People all around our state and our country are calling for meaningful change in our justice system.
This reform starts with holding police accountable: No more chokeholds. No more unchecked police misconduct. No more immunity from prosecution.
That’s why I joined my Senate colleagues in introducing the Justice in Policing Act, a comprehensive package to implement meaningful policing reforms and work to improve police-community relations.
This legislation would ban chokeholds, carotid holds, and no-knock warrants at the federal level, and it would establish a National Police Misconduct Registry, to prevent problematic officers who are fired or leave an agency from moving to another jurisdiction without any accountability.

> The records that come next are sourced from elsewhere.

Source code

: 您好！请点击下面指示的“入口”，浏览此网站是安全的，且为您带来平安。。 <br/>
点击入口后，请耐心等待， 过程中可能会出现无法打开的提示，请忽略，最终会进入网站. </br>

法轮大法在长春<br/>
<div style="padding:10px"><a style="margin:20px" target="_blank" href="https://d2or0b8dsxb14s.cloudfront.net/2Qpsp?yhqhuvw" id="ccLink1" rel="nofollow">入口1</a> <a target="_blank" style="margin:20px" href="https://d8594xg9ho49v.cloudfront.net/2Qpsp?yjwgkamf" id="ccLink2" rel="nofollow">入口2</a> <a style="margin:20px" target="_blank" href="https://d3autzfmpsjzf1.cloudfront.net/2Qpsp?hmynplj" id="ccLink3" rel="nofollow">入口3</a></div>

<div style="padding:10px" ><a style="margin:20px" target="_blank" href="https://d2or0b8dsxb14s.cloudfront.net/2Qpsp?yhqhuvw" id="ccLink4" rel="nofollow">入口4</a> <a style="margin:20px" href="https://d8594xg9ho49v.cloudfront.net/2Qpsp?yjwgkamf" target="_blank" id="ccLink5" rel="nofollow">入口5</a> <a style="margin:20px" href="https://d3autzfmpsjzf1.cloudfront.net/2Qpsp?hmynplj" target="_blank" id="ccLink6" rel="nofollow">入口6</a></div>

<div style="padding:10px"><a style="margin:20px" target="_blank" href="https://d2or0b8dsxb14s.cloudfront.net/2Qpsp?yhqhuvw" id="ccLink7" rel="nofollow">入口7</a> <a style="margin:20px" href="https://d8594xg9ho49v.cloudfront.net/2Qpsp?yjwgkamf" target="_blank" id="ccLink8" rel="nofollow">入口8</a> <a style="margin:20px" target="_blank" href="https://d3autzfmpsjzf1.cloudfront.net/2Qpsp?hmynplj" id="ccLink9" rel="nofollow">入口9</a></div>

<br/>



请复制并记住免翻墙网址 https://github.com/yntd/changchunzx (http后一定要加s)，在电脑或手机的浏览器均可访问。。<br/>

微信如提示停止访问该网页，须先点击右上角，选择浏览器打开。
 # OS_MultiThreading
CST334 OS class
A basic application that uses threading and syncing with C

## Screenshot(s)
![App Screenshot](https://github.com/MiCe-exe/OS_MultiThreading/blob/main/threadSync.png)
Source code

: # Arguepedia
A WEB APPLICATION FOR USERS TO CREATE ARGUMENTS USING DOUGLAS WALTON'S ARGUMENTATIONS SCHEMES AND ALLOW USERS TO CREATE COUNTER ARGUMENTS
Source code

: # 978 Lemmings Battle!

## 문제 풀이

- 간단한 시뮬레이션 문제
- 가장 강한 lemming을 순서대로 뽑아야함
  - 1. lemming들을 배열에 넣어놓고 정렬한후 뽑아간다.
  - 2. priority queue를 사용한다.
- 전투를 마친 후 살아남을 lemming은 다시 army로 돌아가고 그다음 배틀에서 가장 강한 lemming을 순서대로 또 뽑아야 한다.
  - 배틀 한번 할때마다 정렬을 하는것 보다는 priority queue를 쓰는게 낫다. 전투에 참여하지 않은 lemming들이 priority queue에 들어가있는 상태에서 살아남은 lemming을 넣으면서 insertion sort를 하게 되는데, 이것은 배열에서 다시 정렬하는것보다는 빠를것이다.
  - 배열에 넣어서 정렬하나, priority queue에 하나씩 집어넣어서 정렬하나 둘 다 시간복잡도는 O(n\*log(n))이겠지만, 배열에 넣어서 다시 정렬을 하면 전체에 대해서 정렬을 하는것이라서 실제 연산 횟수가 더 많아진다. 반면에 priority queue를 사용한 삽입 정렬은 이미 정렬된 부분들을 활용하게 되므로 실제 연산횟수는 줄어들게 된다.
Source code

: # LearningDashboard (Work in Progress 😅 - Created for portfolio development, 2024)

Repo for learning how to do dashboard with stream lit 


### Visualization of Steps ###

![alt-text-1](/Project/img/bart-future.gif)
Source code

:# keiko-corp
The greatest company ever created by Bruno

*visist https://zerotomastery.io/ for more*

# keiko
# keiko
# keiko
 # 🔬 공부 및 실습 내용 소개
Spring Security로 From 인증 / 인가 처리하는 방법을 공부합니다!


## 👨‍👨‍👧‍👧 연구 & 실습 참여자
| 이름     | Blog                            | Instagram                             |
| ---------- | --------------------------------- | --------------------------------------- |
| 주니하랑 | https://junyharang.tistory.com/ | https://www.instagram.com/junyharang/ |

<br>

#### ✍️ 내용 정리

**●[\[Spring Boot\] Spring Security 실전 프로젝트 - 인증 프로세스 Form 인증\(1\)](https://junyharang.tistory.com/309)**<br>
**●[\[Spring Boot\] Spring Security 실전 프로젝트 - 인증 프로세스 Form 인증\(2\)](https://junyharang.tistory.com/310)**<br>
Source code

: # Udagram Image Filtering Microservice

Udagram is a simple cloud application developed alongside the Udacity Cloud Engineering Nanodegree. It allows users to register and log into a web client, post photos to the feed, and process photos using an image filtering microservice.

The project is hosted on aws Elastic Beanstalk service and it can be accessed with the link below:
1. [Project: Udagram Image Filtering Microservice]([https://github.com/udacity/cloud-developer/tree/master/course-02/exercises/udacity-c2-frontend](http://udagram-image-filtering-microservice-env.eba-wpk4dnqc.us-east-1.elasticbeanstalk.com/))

It would also mandate the use of dashboard cameras and body cameras for federal officers, and require state and local law enforcement to use existing federal funds to do the same.
We need to use federal dollars to improve law enforcement — that means making federal funds conditional on reforming departments. Instead of using federal funds to provide police with excess military equipment, we should support anti-bias training, and prioritize funding for education, housing, and healthcare.
These reforms would make meaningful change — but they are just the start.
Law enforcement officers and reformers agree that we have pushed too many problems onto the criminal justice system — expecting officers to be social workers and crisis responders and family mediators, instead of actually investing in mental health supports and education and other social supports. Policing didn’t create our nation’s institutionalized racism — it’s a product of it and reinforces it.
It’s time to listen to the voices that have been silenced and ignored for too long, and take action to end the systemic racism in our justice system – and in healthcare and housing and education and so much else in our country.